OSDev.org

The Place to Start for Operating System Developers
It is currently Mon Apr 29, 2024 12:42 pm

All times are UTC - 6 hours




Post new topic Reply to topic  [ 36 posts ]  Go to page Previous  1, 2, 3  Next
Author Message
 Post subject: Re:Newbie Memory Management
PostPosted: Wed Mar 01, 2006 2:46 am 
Offline
Member
Member
User avatar

Joined: Thu Nov 16, 2006 12:01 pm
Posts: 7614
Location: Germany
Colonel Kernel wrote:
Your gut needs to learn about more GC algorithms. :)
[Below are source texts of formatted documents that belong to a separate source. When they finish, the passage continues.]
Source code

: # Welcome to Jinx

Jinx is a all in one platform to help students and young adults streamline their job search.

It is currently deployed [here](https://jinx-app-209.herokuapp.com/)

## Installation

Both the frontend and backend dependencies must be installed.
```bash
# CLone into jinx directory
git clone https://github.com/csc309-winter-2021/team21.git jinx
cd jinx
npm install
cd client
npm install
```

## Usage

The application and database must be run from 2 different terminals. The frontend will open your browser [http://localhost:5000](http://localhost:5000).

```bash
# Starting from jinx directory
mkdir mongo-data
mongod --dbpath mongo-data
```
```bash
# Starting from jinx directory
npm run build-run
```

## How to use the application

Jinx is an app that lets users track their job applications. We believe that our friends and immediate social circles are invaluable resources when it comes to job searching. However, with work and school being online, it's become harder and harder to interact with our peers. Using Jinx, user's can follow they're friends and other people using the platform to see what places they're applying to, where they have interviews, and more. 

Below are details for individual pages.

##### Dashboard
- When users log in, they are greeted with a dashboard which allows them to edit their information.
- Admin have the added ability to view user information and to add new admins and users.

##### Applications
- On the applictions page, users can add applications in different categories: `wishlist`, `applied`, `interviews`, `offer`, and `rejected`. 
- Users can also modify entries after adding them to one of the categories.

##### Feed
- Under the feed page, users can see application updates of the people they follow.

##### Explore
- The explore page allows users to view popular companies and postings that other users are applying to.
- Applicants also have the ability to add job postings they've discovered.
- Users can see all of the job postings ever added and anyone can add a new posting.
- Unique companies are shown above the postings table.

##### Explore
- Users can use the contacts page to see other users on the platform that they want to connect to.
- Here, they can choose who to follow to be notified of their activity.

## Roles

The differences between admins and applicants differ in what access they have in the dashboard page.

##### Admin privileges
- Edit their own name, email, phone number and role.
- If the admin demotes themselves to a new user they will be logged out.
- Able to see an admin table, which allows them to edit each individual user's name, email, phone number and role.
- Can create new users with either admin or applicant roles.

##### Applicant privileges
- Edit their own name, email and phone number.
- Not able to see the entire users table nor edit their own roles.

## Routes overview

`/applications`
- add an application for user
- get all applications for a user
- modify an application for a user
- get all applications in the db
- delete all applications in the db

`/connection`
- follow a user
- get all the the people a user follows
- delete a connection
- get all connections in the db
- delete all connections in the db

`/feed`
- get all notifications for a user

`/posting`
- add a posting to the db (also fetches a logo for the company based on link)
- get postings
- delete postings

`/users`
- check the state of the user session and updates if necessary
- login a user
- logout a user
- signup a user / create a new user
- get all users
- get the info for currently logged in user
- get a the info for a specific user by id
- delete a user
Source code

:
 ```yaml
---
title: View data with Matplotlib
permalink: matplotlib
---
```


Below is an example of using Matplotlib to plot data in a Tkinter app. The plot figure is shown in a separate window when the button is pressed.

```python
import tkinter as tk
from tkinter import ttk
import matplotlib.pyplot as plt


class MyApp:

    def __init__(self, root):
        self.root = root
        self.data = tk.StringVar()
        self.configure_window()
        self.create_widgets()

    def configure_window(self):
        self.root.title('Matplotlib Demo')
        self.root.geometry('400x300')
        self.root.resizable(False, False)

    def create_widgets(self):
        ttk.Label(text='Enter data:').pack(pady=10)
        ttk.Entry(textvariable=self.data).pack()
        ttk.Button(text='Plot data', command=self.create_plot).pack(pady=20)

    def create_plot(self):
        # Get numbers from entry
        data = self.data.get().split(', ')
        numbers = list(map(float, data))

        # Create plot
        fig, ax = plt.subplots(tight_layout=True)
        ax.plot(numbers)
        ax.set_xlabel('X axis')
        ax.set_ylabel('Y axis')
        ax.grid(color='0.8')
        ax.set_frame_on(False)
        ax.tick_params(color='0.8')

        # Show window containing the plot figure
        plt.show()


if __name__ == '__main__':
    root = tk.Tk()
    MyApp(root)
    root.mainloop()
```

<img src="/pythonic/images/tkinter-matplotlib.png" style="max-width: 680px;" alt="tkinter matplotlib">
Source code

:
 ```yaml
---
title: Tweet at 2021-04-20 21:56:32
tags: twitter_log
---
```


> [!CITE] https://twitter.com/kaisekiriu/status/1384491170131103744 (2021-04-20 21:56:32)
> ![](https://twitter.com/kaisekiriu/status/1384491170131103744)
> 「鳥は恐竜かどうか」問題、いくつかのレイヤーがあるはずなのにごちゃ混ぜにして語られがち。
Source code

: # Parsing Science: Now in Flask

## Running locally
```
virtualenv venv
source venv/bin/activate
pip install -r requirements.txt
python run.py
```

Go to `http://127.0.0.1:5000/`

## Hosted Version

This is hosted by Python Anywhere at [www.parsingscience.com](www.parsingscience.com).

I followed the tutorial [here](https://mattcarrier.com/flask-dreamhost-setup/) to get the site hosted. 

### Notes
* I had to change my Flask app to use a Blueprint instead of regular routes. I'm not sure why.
My head, perhaps, my gut, no. Give me some time to brush up my Java skills (been busy with C++ the last four years), and I show you a memory leak in about 20-30 lines of Java. If I introduce complexity (GC) to solve a problem (memory management being bug-prone), it better solve the problem for sure or it isn't worth the effort in my book.

But that's just me.

As for the Wiki page "Garbage Collection", I have a serious complaint with this paragraph:

Quote:
One of the major advantages of a compacting collector is that it makes allocating from the heap extremely fast and scalable to multiprocessor systems. All you have to do to allocate a new object is to increment a "top-of-heap" pointer and initialize a few fields, which can be done in constant time. Compare this to a traditional implementation of malloc(), which may need to scan many entries in the free list in order to find a block large enough to satisfy the request. In the worst case, this takes linear time based on the length of the free list. Consider that in a multiprocessor system, holding a global heap lock while scanning the free list is not a very good idea.
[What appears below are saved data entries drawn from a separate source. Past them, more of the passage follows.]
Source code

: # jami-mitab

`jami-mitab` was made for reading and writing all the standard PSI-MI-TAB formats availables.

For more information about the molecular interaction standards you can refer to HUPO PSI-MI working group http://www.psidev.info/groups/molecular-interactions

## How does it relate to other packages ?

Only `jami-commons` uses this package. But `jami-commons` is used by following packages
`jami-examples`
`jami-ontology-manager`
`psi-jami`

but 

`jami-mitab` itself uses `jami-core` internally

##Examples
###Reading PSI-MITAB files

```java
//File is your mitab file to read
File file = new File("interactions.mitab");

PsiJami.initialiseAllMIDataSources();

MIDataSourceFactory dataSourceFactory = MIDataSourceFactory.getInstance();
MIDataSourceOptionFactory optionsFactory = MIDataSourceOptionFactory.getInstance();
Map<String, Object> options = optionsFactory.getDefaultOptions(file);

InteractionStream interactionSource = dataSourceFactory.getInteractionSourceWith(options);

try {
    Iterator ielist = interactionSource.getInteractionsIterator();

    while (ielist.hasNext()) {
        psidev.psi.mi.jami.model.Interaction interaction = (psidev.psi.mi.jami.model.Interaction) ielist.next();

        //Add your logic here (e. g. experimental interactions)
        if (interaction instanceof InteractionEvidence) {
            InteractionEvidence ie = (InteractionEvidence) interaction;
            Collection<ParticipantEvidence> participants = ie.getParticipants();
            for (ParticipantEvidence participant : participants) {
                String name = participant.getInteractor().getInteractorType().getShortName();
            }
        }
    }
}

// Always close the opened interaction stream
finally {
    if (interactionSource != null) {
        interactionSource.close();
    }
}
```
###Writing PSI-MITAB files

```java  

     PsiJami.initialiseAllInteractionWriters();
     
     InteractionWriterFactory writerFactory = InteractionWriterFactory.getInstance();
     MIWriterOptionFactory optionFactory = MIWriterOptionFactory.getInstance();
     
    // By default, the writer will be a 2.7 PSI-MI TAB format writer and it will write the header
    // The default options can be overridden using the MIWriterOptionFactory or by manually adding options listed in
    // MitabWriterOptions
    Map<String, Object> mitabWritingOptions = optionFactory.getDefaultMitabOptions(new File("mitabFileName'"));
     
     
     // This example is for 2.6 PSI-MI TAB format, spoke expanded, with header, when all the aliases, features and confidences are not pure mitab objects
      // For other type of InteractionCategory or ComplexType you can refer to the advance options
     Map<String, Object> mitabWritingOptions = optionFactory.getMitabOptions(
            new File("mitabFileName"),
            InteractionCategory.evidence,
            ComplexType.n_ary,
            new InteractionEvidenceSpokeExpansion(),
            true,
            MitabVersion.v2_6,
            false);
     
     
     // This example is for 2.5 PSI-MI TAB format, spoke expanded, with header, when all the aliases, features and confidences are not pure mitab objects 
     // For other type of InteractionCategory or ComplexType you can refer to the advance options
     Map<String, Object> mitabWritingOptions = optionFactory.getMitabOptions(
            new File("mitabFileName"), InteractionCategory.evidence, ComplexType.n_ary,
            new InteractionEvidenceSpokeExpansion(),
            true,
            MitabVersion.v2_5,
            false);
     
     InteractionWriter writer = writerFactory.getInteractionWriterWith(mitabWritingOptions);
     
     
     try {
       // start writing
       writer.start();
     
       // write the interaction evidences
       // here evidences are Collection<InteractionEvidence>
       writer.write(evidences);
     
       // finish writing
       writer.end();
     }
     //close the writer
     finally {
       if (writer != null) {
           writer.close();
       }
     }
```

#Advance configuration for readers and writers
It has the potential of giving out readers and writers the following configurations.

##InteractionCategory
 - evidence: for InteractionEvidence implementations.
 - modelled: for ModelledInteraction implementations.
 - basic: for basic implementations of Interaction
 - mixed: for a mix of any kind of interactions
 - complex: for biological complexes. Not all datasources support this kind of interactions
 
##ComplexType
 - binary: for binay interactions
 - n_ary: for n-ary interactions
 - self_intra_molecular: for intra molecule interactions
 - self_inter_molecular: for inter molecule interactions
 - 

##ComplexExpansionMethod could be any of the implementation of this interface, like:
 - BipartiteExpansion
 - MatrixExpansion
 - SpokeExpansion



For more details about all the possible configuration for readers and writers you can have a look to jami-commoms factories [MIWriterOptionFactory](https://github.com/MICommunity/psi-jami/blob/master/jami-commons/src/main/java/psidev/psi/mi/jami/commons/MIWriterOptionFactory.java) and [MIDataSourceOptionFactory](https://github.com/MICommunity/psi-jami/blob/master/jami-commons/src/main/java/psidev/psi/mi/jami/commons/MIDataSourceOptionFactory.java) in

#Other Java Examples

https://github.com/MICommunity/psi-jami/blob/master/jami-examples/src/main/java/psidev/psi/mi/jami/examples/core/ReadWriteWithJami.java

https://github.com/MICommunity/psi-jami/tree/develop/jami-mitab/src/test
What's described here - keeping free blocks in a single list and scanning that on an allocation - is what I've done as a malloc() placeholder in PDCLib with 113 lines of code. Comparing a compacting GC with a 100-line malloc() placeholder is hardly fair.
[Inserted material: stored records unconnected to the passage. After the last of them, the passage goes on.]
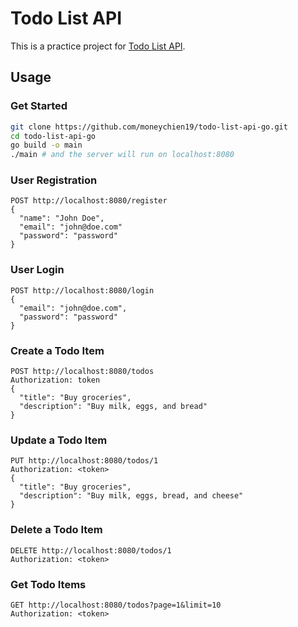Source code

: # Todo List API

This is a practice project for [Todo List API](https://roadmap.sh/projects/todo-list-api).

## Usage

### Get Started

```bash
git clone https://github.com/moneychien19/todo-list-api-go.git
cd todo-list-api-go
go build -o main
./main # and the server will run on localhost:8080
```

### User Registration

```
POST http://localhost:8080/register
{
  "name": "John Doe",
  "email": "john@doe.com"
  "password": "password"
}
```

### User Login

```
POST http://localhost:8080/login
{
  "email": "john@doe.com",
  "password": "password"
}
```

### Create a Todo Item

```
POST http://localhost:8080/todos
Authorization: token
{
  "title": "Buy groceries",
  "description": "Buy milk, eggs, and bread"
}
```

### Update a Todo Item

```
PUT http://localhost:8080/todos/1
Authorization: <token>
{
  "title": "Buy groceries",
  "description": "Buy milk, eggs, bread, and cheese"
}
```

### Delete a Todo Item

```
DELETE http://localhost:8080/todos/1
Authorization: <token>
```

### Get Todo Items

```
GET http://localhost:8080/todos?page=1&limit=10
Authorization: <token>
```
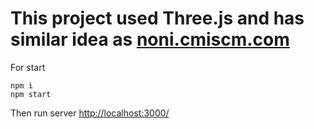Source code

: # This project used Three.js and has similar idea as [noni.cmiscm.com](https://noni.cmiscm.com/)

For start

```
npm i
npm start
```

Then run server [http://localhost:3000/](http://localhost:3000/)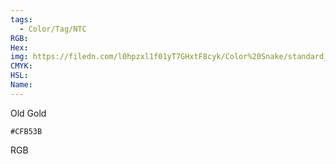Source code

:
 ```yaml
---
tags:
  - Color/Tag/NTC
RGB:
Hex:
img: https://filedn.com/l0hpzxl1f01yT7GHxtF8cyk/Color%20Snake/standard_csv_to_svg/CFB53B.svg
CMYK:
HSL:
Name:
---
```

Old Gold
```palette
#CFB53B
```
RGB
I don't know about the author's definition of "traditional", but "normal" malloc() implementations hold lists of similar-sized free blocks, and satisfy larger requests using [tt]mmap()[/tt], which means the memory can be returned to the system without any memory-copying.

I am willing to admit that GC has its uses, but I don't agree to biased... well, "propaganda" for lack of a better word.

And then there's the issue of C/C++ allowing pointers, and pointer arithmetics. Unless you want to write your kernel in C#, VB, Java or Python, you simply replace the issue of remembering to do proper memory cleanups with the issue of remembering not to do The Bad Thing (tm) with pointers - which is probably rather hard to avoid in kernel space.

Bottom line, yes, GC in kernel space is most likely possible. But whether it is worth the effort is in the eyes of the beholder. Just like writing an OS in Pascal or going to lengths to make "pure" microkernels. Let's provide NPOV information, instead of trying to make [tt]malloc()[/tt] look worse than it is.

_________________
Every good solution is obvious once you've found it.


Top
 Profile  
 
 Post subject: Re:Newbie Memory Management
PostPosted: Wed Mar 01, 2006 3:13 am 
Offline
Member
Member

Joined: Wed Oct 18, 2006 11:59 am
Posts: 1600
Location: Vienna/Austria
Just my 2 c: I wouldn't want a gc thread halt my system critical tasks in kernel land just because of some garbage collecting stuff. I wouldn't find it very funny if a gc tiptoed over the borders of virtual memory management and messed up all the objects allocated for vmm stuff. And I wouldn't want to introduce an additional lock on that.

Further, despite gc sounding quite cool for development it also generates an increasing hankering for lazyness among the not so trained and experienced developers. Omitting a free here and there, ah, the gc will take care of it, I don't mess with it - that sounds most prolly inviting to someone who doesn'
t really want to be busied with programming nitty gritty like freeing allocated objects as soon as they aren't used.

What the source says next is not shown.